The center’s budget is less than $50,000 annually, with Hueffmeier and Caleb Weirs, program director, the only full-time staff.

Any money charged for rental gear or for special events go to defray the cost of bringing more kids to the center. That included a busload from Duluth’s Myers-Wilkins Elementary School recently. The entire class got a day to play, and learn, outdoors.

“And we paid for everything, including the bus. It didn’t cost the school, or the kids, anything,” Hueffmeier noted. “We were able to get kids out there who, even though they have grown up in Duluth, have never experienced what the forest is like in the winter.”

Hueffmeier said his biggest reward is seeing teachers respond when a student has an aha moment, when something taught in the classroom unfolds in front of them in the wild.

“That smile on the teacher’s face, and on the student’s, that’s what we’re all about,” Hueffmeier said. “That tells me we’re doing OK.”

Keeping it wild, keeping it open

Much of the land around 3,750-acre Boulder Lake Reservoir’s shoreline is controlled by Minnesota Power as part of the utility’s hydroelectric water storage system that also includes Fish Lake, Wild Rice Lake, Island Lake and Whiteface Lake reservoirs. All of the lakes were either created or enlarged a century ago by the forerunner of what is now Minnesota Power with the water running down the Cloquet and St. Louis rivers to electric generating dams near Duluth.

Back in the 1980s, there was talk of parceling out shoreline lots around Boulder Lake to lease for new cabins, much the same as the other reservoir lakes in the system and a potential source of revenue for the Duluth-based utility.

But a few Minnesota Power officials at the time, including John Paulson, of Duluth, proposed a different plan: Why not keep the lake and the forest around it a wild, undeveloped, publicly accessible, multi-use natural resource conservation area?

That idea prevailed, and the 22,000-acre Boulder Lake Management Area was created in 1993. Reserving the land for public access, education and recreation helped satisfy the Duluth-based utility’s “public good” requirements as it sought federal approval to re-license its hydroelectric system of dams and reservoirs.

“That left 95% of the lake’s shoreline undeveloped,” Hueffmeier siad. “There’s really a deep-wood feeling up here.
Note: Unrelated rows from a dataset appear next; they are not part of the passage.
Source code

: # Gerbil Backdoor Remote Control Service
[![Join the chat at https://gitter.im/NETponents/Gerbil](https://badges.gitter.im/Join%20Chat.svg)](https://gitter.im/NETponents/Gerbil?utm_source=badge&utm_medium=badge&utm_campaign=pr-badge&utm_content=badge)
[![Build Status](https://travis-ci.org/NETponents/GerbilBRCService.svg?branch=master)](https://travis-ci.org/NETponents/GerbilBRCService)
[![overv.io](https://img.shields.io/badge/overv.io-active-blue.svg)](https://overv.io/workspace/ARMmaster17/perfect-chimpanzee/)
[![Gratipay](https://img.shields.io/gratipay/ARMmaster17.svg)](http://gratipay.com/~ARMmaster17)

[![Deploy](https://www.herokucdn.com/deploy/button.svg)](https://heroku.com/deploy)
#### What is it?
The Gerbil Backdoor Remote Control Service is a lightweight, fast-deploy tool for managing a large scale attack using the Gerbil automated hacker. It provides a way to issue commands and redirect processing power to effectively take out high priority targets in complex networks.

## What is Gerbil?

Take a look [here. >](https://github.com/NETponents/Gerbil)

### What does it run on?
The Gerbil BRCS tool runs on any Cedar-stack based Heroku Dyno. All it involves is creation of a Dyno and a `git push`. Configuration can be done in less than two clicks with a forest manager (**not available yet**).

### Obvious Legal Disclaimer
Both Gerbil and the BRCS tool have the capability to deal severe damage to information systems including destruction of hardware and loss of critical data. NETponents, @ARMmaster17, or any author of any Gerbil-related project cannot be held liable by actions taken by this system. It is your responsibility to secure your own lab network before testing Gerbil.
It’s very much Boundary Waters-esque.”

The management area is a mixture of land and lake managed by Minnesota Power, St. Louis County Land and Minerals Department and the Minnesota Department of Natural Resources.

The land will remain undeveloped and open to the public for hunting, hiking, fishing access, skiing, snowshoeing, bicycling and camping (in designated areas). But it’s also managed for logging to provide trees for local mills. There’s even an active gravel pit on the land.

There are tall, old white pines and deep aspen, spruce and fir forests across the landscape here. But skiers and hikers will also see the evidence of clear-cutting in places along the trails and selective pine thinning in others. The trails take visitors through old pine stands and newly sprouting aspen trees that grow back fast after logging.

“It’s being actively managed for timber at the same time we use it for education and recreation, so it’s a great opportunity to teach people about sustainable natural resources,” Hueffmeier noted.